O mais inquietante, contudo, são seus efeitos colaterais sobre o poder público. Como se sabe, o tráfico de drogas compreende um conjunto diversificado de atividades e operações que articula, em nível internacional, a produção, a circulação, a distribuição e o consumo.
Por intercambiar uma mercadoria proibida na maioria das sociedades, mobiliza toda uma ``economia subterrânea": distintos mecanismos de acumulação geram renda, parte da qual substantivamente apropriada da remuneração de atividades subsidiárias, como abastecimento de armas, manutenção de milícias particulares, treinamento de pistoleiros profissionais e a manutenção de uma rede física de colaboradores destinada a facilitar o transporte da droga por variados meios.
Daí a funcionalidade da corrupção em todo esse processo, cujos sinais de intensificação, no sistema penitenciário, parecem estar associados ao relaxamento da vigilância e ao comprometimento de alguns funcionários, ilusoriamente seduzidos pelas benesses oferecidas pelo crime organizado.

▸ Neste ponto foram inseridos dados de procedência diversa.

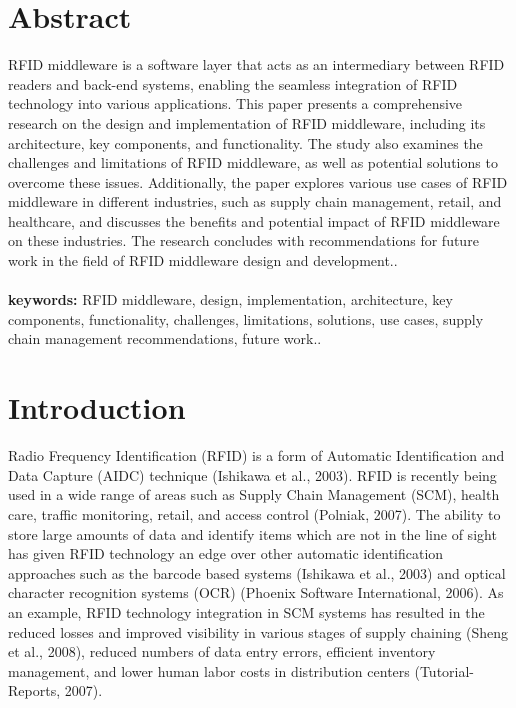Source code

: \documentclass[a4paper,12pt]{article}
\begin{document}
\begin{multicols}{2}
\section{Abstract}
RFID middleware is a software layer that acts as an intermediary between RFID readers and back-end systems, enabling the seamless integration of RFID technology into various applications. This paper presents a comprehensive research on the design and implementation of RFID middleware, including its architecture, key components, and functionality. The study also examines the challenges and limitations of RFID middleware, as well as potential solutions to overcome these issues. Additionally, the paper explores various use cases of RFID middleware in different industries, such as supply chain management, retail, and healthcare, and discusses the benefits and potential impact of RFID middleware on these industries. The research concludes with recommendations for future work in the field of RFID middleware design and development..\\
\\
\textbf{keywords:}
RFID middleware, design, implementation, architecture, key components, functionality, challenges, limitations, solutions, use cases, supply chain management recommendations, future work..
\section{Introduction}
Radio Frequency Identification (RFID) is a form of Automatic Identification and Data Capture (AIDC) technique (Ishikawa et al., 2003). RFID is recently being used in a wide range of areas such as Supply Chain Management (SCM), health care, traffic monitoring, retail, and access control (Polniak, 2007). The ability to store large amounts of data and identify items which are not in the line of sight has given RFID technology an edge over other automatic identification approaches such as the barcode based systems (Ishikawa et al., 2003) and optical character recognition systems (OCR) (Phoenix Software International, 2006). As an example, RFID technology integration in SCM systems has resulted in the reduced losses and improved visibility in various stages of supply chaining (Sheng et al., 2008), reduced numbers of data entry errors, efficient inventory management, and lower human labor costs in distribution centers (Tutorial-Reports, 2007).


\end{multicols}
\end{document}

A frequência das rebeliões não parece ter outra explicação imediata que não seja a entrada irregular de armas nos presídios.
Contra esse cenário, o que se tem visto? Todos parecemos testemunhas da progressiva redução da capacidade do Estado de gerenciar a segurança pública, circunstância que se agrava com os cortes de gastos nessa área da intervenção estatal. No domínio das prisões, a política de aumento de ofertas de novas celas não tem contribuído para debelar o principal problema do setor: a superpopulação prisional.
Em sua raiz, repousam uma série de outros problemas -sobretudo a violência de presos contra presos, de presos contra agentes penitenciários e vice-versa-, que tornam as condições sociais nas prisões completamente inseguras, seja para a vida daqueles responsáveis pela preservação da disciplina e da segurança, seja para a vida daqueles que se encontram sob tutela da Justiça Penal.
Mais que isso, a superpopulação corrói qualquer possibilidade de fazer das prisões algo diferente do que um espaço privilegiado de punição e de imposição do sofrimento.
Se antes, dizia-se, o direito do preso era fugir, hoje é rebelar-se! Não há outra alternativa diante de uma política penitenciária que, preocupada em aumentar celas, não dota os novos presídios de condições adequadas de funcionamento, entre as quais salários dignos para os funcionários, compatíveis com o elevado risco que a atividade comporta, preparação eficiente e atualizada, mediante programas de reciclagem proporcionados, por exemplo, por uma escola de administração penitenciária.
Mas é preciso maior ousadia política. ``Despovoar as prisões", como vem gravado em um número recente da revista francesa ``Projet". Trata-se de, efetivamente, pensar penas alternativas à prisão, esta instituição ``inventada" no século 19 e que teria na atualidade esgotado suas funções ``terapêuticas".
Talvez assim fosse possível minimizar o peso que a pena privativa de liberdade ocupa não apenas no imaginário judiciário brasileiro, como também em suas práticas. Reduzindo-a, reduzir-se-ão seus inconvenientes, impedindo as oportunidades de corrupção, estabelecendo-se claras fronteiras entre as funções públicas e os interesses privados e, por fim, tornando as rebeliões acontecimentos do passado.